Roy Andersson, de acordo com uma certa tradição dos cineastas de seu país, coloca a humanidade, o que lhe é essencial, comum e profundo, como centro de seu cinema. Seu filme anterior, Vocês, os Vivos, se apresentava como “um filme sobre a humanidade, suas alegrias e tristezas, seu desejo de amar e ser amado.” Seu longa atual tem, a princípio, objetivos menos grandiosos: é sobre um par de caixeiros-viajantes e sobre, de alguma maneira, um pombo que pousou em um galho e refletiu sobre a existência.

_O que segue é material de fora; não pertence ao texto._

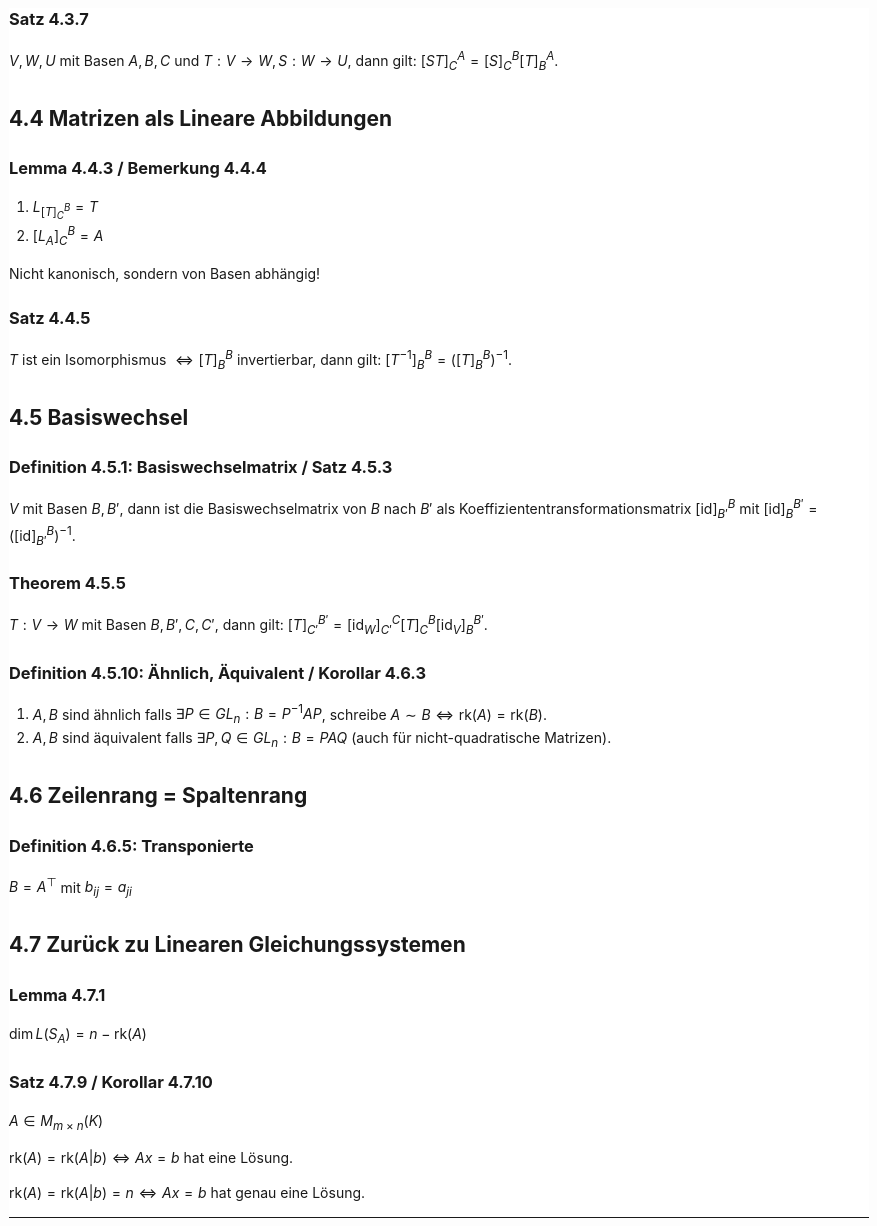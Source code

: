 ### Satz 4.3.7
${ V,W,U }$ mit Basen ${ A,B,C }$ und ${ T: V \to W, S: W \to U }$, dann gilt: ${ [ST]^{A}_{C} = [S]^{B}_{C} [T]^{A}_{B} }$.

## 4.4 Matrizen als Lineare Abbildungen
### Lemma 4.4.3 / Bemerkung 4.4.4
1. ${ L_{[T]^{B}_{C}} = T }$
2. ${ [L_{A}]^{B}_{C} = A }$

Nicht kanonisch, sondern von Basen abhängig!

### Satz 4.4.5
${ T }$ ist ein Isomorphismus ${ \iff [T]^{B}_{B} }$ invertierbar, dann gilt: ${ [T^{-1}]^{B}_{B} = ([T]^{B}_{B})^{-1} }$.

## 4.5 Basiswechsel
### Definition 4.5.1: Basiswechselmatrix / Satz 4.5.3
${ V }$ mit Basen ${ B,B' }$, dann ist die Basiswechselmatrix von ${ B }$ nach ${ B' }$ als Koeffiziententransformationsmatrix ${ [\mathrm{id}]^{B}_{B'} }$ mit ${ [\mathrm{id}]^{B'}_{B} = ([\mathrm{id}]^{B}_{B'})^{-1} }$.

### Theorem 4.5.5
${ T: V \to W }$ mit Basen ${ B,B',C,C' }$, dann gilt: ${ [T]^{B'}_{C'} = [\mathrm{id}_{W}]^{C}_{C'} [T]^{B}_{C} [\mathrm{id}_{V}]^{B'}_{B} }$.

### Definition 4.5.10: Ähnlich, Äquivalent / Korollar 4.6.3
1. ${ A,B }$ sind ähnlich falls ${ \exists P \in GL_{n}: B = P^{-1}AP }$, schreibe ${ A \sim B \iff \mathrm{rk}(A) = \mathrm{rk}(B) }$.
2. ${ A,B }$ sind äquivalent falls ${ \exists P,Q \in GL_{n}: B = PAQ }$ (auch für nicht-quadratische Matrizen).

## 4.6 Zeilenrang = Spaltenrang
### Definition 4.6.5: Transponierte
${ B = A^{\top} }$ mit ${ b_{ij} = a_{ji} }$

## 4.7 Zurück zu Linearen Gleichungssystemen
### Lemma 4.7.1
${ \dim L(S_{A}) = n - \mathrm{rk}(A) }$

### Satz 4.7.9 / Korollar 4.7.10
${ A \in M_{m \times n}(K) }$

${ \mathrm{rk}(A) = \mathrm{rk}(A|b) \iff Ax = b }$ hat eine Lösung.

${ \mathrm{rk}(A) = \mathrm{rk}(A|b) = n \iff Ax = b }$ hat genau eine Lösung.

---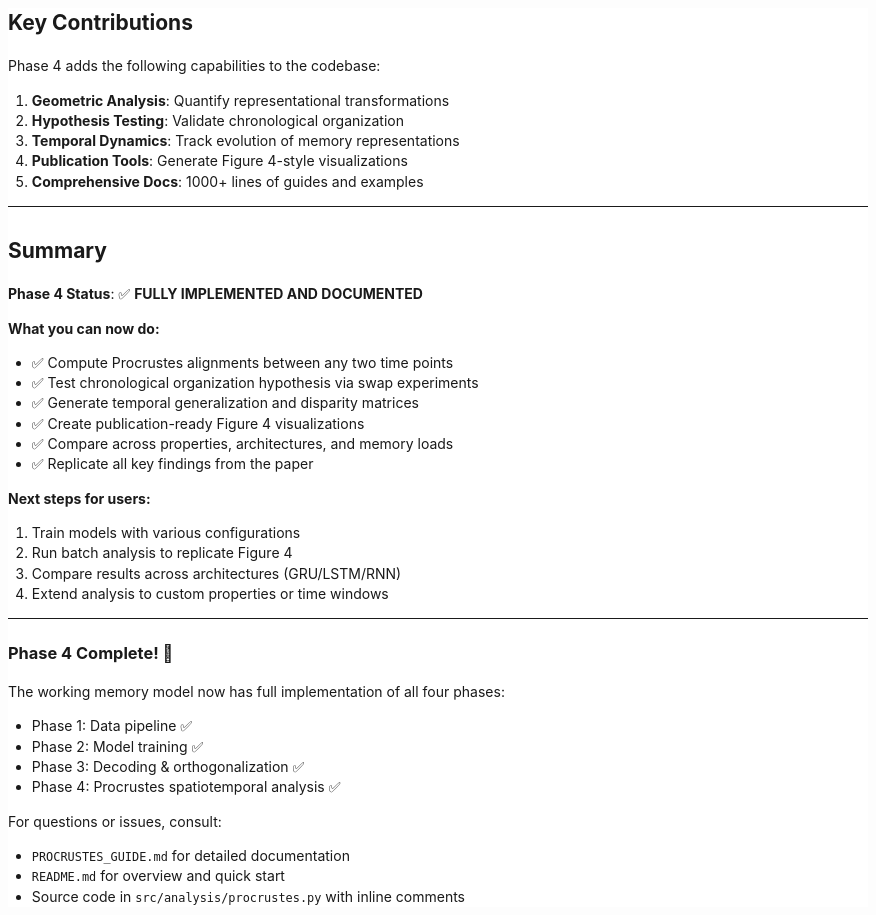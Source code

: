 
## Key Contributions

Phase 4 adds the following capabilities to the codebase:

1. **Geometric Analysis**: Quantify representational transformations
2. **Hypothesis Testing**: Validate chronological organization
3. **Temporal Dynamics**: Track evolution of memory representations
4. **Publication Tools**: Generate Figure 4-style visualizations
5. **Comprehensive Docs**: 1000+ lines of guides and examples

---

## Summary

**Phase 4 Status**: ✅ **FULLY IMPLEMENTED AND DOCUMENTED**

**What you can now do:**

- ✅ Compute Procrustes alignments between any two time points
- ✅ Test chronological organization hypothesis via swap experiments
- ✅ Generate temporal generalization and disparity matrices
- ✅ Create publication-ready Figure 4 visualizations
- ✅ Compare across properties, architectures, and memory loads
- ✅ Replicate all key findings from the paper

**Next steps for users:**

1. Train models with various configurations
2. Run batch analysis to replicate Figure 4
3. Compare results across architectures (GRU/LSTM/RNN)
4. Extend analysis to custom properties or time windows

---

### **Phase 4 Complete! 🎉**

The working memory model now has full implementation of all four phases:

- Phase 1: Data pipeline ✅
- Phase 2: Model training ✅
- Phase 3: Decoding & orthogonalization ✅
- Phase 4: Procrustes spatiotemporal analysis ✅

For questions or issues, consult:

- `PROCRUSTES_GUIDE.md` for detailed documentation
- `README.md` for overview and quick start
- Source code in `src/analysis/procrustes.py` with inline comments

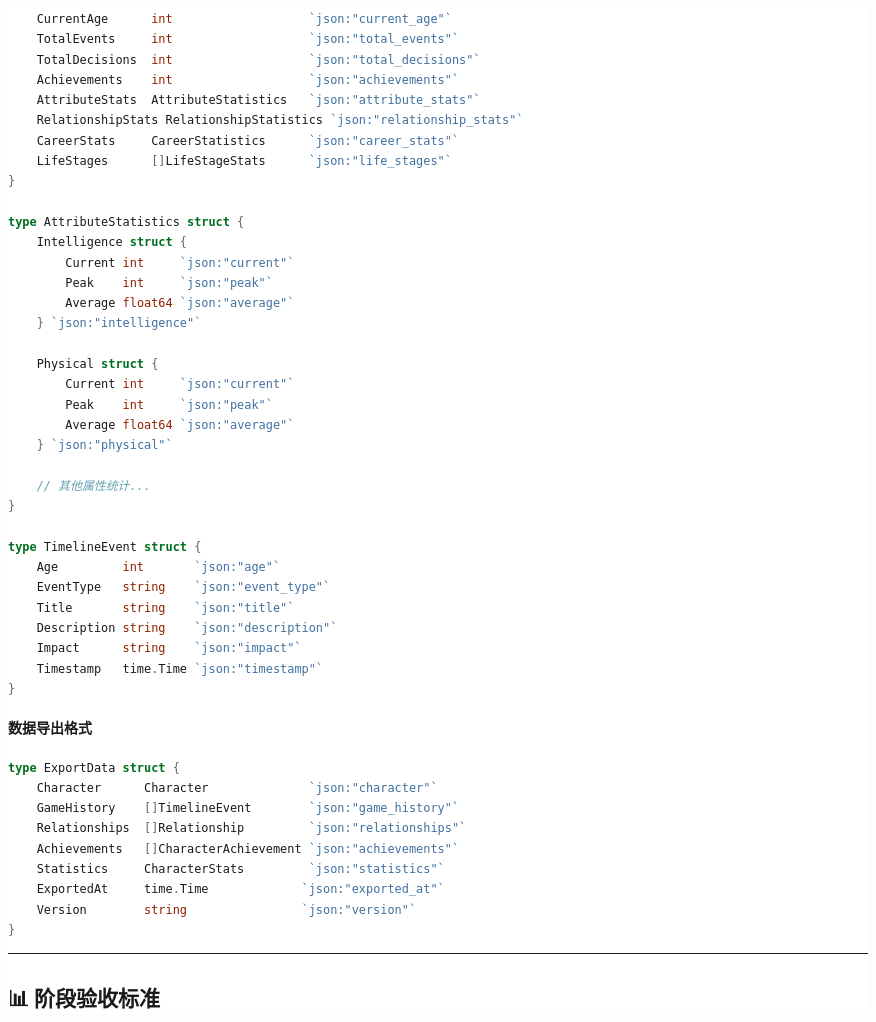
 ```go
    CurrentAge      int                   `json:"current_age"`
    TotalEvents     int                   `json:"total_events"`
    TotalDecisions  int                   `json:"total_decisions"`
    Achievements    int                   `json:"achievements"`
    AttributeStats  AttributeStatistics   `json:"attribute_stats"`
    RelationshipStats RelationshipStatistics `json:"relationship_stats"`
    CareerStats     CareerStatistics      `json:"career_stats"`
    LifeStages      []LifeStageStats      `json:"life_stages"`
}

type AttributeStatistics struct {
    Intelligence struct {
        Current int     `json:"current"`
        Peak    int     `json:"peak"`
        Average float64 `json:"average"`
    } `json:"intelligence"`
    
    Physical struct {
        Current int     `json:"current"`
        Peak    int     `json:"peak"`
        Average float64 `json:"average"`
    } `json:"physical"`
    
    // 其他属性统计...
}

type TimelineEvent struct {
    Age         int       `json:"age"`
    EventType   string    `json:"event_type"`
    Title       string    `json:"title"`
    Description string    `json:"description"`
    Impact      string    `json:"impact"`
    Timestamp   time.Time `json:"timestamp"`
}
```

#### 数据导出格式
```go
type ExportData struct {
    Character      Character              `json:"character"`
    GameHistory    []TimelineEvent        `json:"game_history"`
    Relationships  []Relationship         `json:"relationships"`
    Achievements   []CharacterAchievement `json:"achievements"`
    Statistics     CharacterStats         `json:"statistics"`
    ExportedAt     time.Time             `json:"exported_at"`
    Version        string                `json:"version"`
}
```

---

## 📊 阶段验收标准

É possível citar dezenas de autores que, de uma forma ou outra, afirmaram que a existência é insustentável se vista muito de perto. Se examinada, a vida humana é absurda, e Andersson dá um corpo muito concreto a essa sensação na própria forma de seu filme. Há uma certa linha narrativa em Um Pombo…, mas ela é frouxa, desconexa, como se interessasse pouco ao diretor entender seus meandros. Ele vai e volta em alguns flashbacks e há um episódio abertamente surrealista, com a cavalaria de Carlos XII (rei sueco do século XVII) entrando em um café de subúrbio.

Mas a sensação de absurdo é menos fruto do surrealismo explícito e mais da sensação de seres sem lastro, que vão do nada ao lugar nenhum – como todos os humanos, aliás. O que Andersson faz é colocar em uma lupa a fugacidade e a falta de sentido das existências em geral; seus caixeiros-viajantes vendem artigos de festas e dizem que “querem ajudar as pessoas a se divertirem”, mas são tão intensamente melancólicos e mórbidos que, pela intensidade do contraste, se tornam mais engraçados que seus produtos.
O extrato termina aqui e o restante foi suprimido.